*** Opening Source records ***
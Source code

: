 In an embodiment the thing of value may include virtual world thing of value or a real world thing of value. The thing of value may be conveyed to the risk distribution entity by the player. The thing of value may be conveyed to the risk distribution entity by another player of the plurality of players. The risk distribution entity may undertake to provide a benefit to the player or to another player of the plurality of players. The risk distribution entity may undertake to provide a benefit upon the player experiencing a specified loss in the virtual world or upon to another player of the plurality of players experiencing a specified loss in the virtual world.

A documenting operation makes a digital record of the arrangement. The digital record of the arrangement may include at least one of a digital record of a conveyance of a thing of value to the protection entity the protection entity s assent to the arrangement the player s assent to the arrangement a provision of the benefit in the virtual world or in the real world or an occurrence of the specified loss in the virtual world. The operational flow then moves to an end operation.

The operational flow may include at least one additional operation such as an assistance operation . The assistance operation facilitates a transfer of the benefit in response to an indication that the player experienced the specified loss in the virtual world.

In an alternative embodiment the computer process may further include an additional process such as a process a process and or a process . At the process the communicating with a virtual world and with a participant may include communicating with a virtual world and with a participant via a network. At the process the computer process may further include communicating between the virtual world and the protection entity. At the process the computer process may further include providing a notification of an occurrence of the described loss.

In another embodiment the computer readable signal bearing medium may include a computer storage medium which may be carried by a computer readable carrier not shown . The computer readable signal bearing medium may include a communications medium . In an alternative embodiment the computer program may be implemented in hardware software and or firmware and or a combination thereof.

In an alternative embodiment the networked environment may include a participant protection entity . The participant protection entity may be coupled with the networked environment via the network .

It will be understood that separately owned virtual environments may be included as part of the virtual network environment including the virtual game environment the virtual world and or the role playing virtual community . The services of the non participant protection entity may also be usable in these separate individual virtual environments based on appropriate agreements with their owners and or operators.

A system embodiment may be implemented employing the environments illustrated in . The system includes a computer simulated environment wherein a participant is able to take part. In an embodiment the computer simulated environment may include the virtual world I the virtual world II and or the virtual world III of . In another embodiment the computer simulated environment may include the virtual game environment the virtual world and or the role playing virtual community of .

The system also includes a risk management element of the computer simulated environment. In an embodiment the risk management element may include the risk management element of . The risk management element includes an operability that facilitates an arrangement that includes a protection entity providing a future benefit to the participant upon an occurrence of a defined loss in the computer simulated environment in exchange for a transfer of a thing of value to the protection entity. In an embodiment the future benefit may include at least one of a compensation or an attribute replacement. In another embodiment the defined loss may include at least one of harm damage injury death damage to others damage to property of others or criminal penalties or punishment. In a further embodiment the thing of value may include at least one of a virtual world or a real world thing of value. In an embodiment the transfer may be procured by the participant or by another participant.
*** Closing Source records ***
--- What this task involves ---
Taking the entries above, print exactly the lines starting at the line with "In an alternative embodiment the networked" and ending at the line with "It will be understood", both included.

--- Written answer ---
In an alternative embodiment the networked environment may include a participant protection entity . The participant protection entity may be coupled with the networked environment via the network .

It will be understood that separately owned virtual environments may be included as part of the virtual network environment including the virtual game environment the virtual world and or the role playing virtual community . The services of the non participant protection entity may also be usable in these separate individual virtual environments based on appropriate agreements with their owners and or operators.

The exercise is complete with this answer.